▸ Records to use:
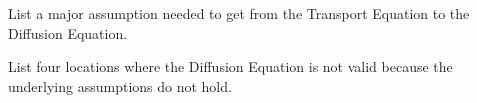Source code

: \documentclass[12pt]{exam}
\begin{document}
\begin{questions}
\vspace*{2em}
\addpoints
\question[10] List a major assumption needed to get from the Transport Equation to the Diffusion Equation.

\begin{solution}

\end{solution}

\vspace*{2em}
\addpoints
\question[10] List four locations where the Diffusion Equation is not valid because the underlying assumptions do not hold.

\end{questions}
\end{document}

▸ Exercise:
A line belongs in the answer if it contains the word "begin"; copy every such line from the data above.

▸ Task solution:
\begin{document}
\begin{questions}
\begin{solution}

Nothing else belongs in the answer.